Sources: Philip Nel, 785-532-2165, firstname.lastname@example.org;
and Tosha Sampson-Choma, 785-532-2161, email@example.com
Note to editor: This is the sixth in a series of news releases about the color purple in honor of Kansas State University's founding on Feb. 16, 1863.
News release prepared by: Jennifer Torline, 785-532-0847, firstname.lastname@example.org
Monday, Feb. 14, 2011
The power of purple:
FROM CRAYONS TO CREATION, PURPLE REMAINS SYMBOLIC COLOR IN LITERATURE
MANHATTAN -- Purple is the color of adventure. At least, that's how author Crockett Johnson once described his choice of the color in his famous children's picture book "Harold and the Purple Crayon."
No one knows whether Johnson was being serious about his color choice, but Johnson's book speaks to the sense of the adventure and imagination inside each reader, said Philip Nel, professor of English at Kansas State University. Nel is the author of a biography on Johnson to be published in 2012.

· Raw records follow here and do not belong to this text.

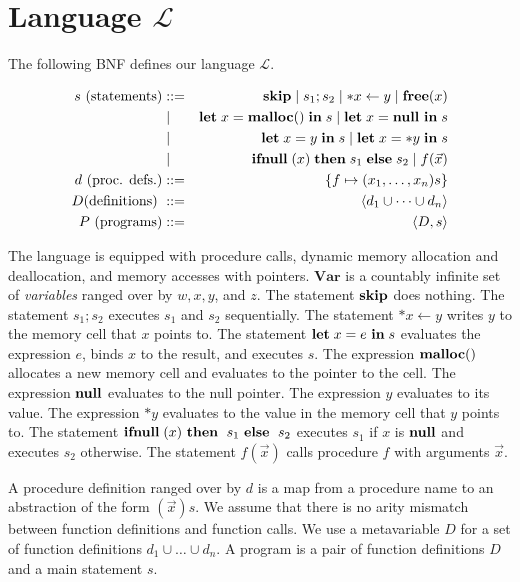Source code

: 
\section{Language \(\mathcal{L}\)}

The following BNF defines our language \(\mathcal{L}\).

\begin{eqnarray*}
  s \mbox{ (statements)} & ::= &  \mathbf{skip} \mid s_{1};s_{2} \mid *x \leftarrow y \mid \mathbf{free}(x) \\
  & \mid & \mathbf{let}\; x = \mathbf{malloc()}\; \mathbf{in}\; s \mid \mathbf{let}\; x = \mathbf{null}\ \mathbf{in}\; s  \\
  & \mid & \mathbf{let}\; x = y \; \mathbf{in}\; s \mid   \mathbf{let}\; x = *y \; \mathbf{in}\; s \\
  & \mid & \mathbf{ifnull}\;(x) \; \mathbf{then}\; s_{1}\; \mathbf{else}\; s_{2} \mid f(\vec{x})\\
  d \mbox{ (proc. defs.)} & ::= & \{f \mapsto (x_1,\dots,x_n)s\}\\
  D \mbox{(definitions) } &::=& \langle d_1 \cup \dots \cup d_n \rangle\\
  P \mbox{ (programs)} &::=& \langle D, s \rangle\\
\end{eqnarray*}

The language is equipped with procedure calls, dynamic memory
allocation and deallocation, and memory accesses with pointers.
\(\mathbf{Var}\) is a countably infinite set of \emph{variables}
ranged over by \(w, x, y\), and \(z\).  The statement \(\mathbf{skip}\) does
nothing.  The statement \(s_1;s_2\) executes \(s_1\) and \(s_2\)
sequentially.  The statement \(*x \leftarrow y\) writes \(y\) to the
memory cell that \(x\) points to.  The statement \(\mathbf{let}\; x = e\ \mathbf{in}\; s\)
evaluates the expression \(e\), binds \(x\) to the result, and
executes \(s\).  The expression \(\mathbf{malloc}()\) allocates a new memory
cell and evaluates to the pointer to the cell.  The expression
\(\mathbf{null}\) evaluates to the null pointer.  The expression \(y\)
evaluates to its value.  The expression \(*y\) evaluates to the value
in the memory cell that \(y\) points to.  The statement
\(\IFNULL(x)\ \THEN\ s_1\ \ELSE\ s_2\) executes \(s_1\) if \(x\) is
\(\mathbf{null}\) and executes \(s_2\) otherwise.  The statement
\(f(\vec{x})\) calls procedure \(f\) with arguments \(\vec{x}\).

A procedure definition ranged over by \(d\) is a map from a procedure
name to an abstraction of the form \((\vec{x})s\).  We assume that
there is no arity mismatch between function definitions and function
calls.  We use a metavariable \(D\) for a set of function definitions
\(d_1 \cup \dots \cup d_n\).  A program is a pair of function
definitions \(D\) and a main statement \(s\).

"Harold and the Purple Crayon" was published in 1955 and follows 4-year-old Harold as he creates his own world with a purple crayon. He draws objects such as the moon, a forest, a picnic lunch and finally, his own bed.

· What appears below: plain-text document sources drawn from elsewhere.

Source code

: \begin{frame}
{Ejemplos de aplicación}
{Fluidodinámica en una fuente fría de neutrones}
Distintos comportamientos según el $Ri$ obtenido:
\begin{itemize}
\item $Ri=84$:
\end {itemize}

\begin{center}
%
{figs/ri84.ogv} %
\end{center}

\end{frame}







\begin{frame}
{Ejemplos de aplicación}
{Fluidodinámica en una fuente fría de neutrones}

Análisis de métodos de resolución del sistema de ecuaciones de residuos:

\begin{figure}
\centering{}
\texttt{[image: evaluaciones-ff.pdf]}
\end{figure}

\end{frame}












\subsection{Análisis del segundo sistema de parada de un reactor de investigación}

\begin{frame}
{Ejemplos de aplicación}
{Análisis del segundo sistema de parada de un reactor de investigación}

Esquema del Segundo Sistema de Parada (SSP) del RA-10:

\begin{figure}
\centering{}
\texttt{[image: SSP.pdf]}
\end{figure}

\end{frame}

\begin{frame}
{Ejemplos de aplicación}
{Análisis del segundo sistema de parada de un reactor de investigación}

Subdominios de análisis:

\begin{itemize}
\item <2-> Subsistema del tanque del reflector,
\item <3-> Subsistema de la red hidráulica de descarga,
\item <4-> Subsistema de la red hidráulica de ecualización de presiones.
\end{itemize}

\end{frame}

"One message from the book is that all you need is your imagination," Nel said. "The crayon is the extension of that in your imagination. It's quite an empowering message. It tells you to dream. It tells you to create. It tells you to invent."
But the book also illustrates the importance of resourcefulness, Nel said. Harold draws a boat when he falls into water, and when he falls off a mountain he quickly draws a balloon to help him float off. No matter what Harold encounters and invents, he is resourceful enough to solve the situation.
"That can be a take-away message of the book: to keep your wits and your purple crayon with you and all will be well," Nel said.
The book is deceptively simple, yet very clever because Harold uses everything he draws, Nel said. The whole book is a continuous drawing that unfolds line by line.
"There are no mistakes," Nel said. "There can't be, because the crayon does not erase."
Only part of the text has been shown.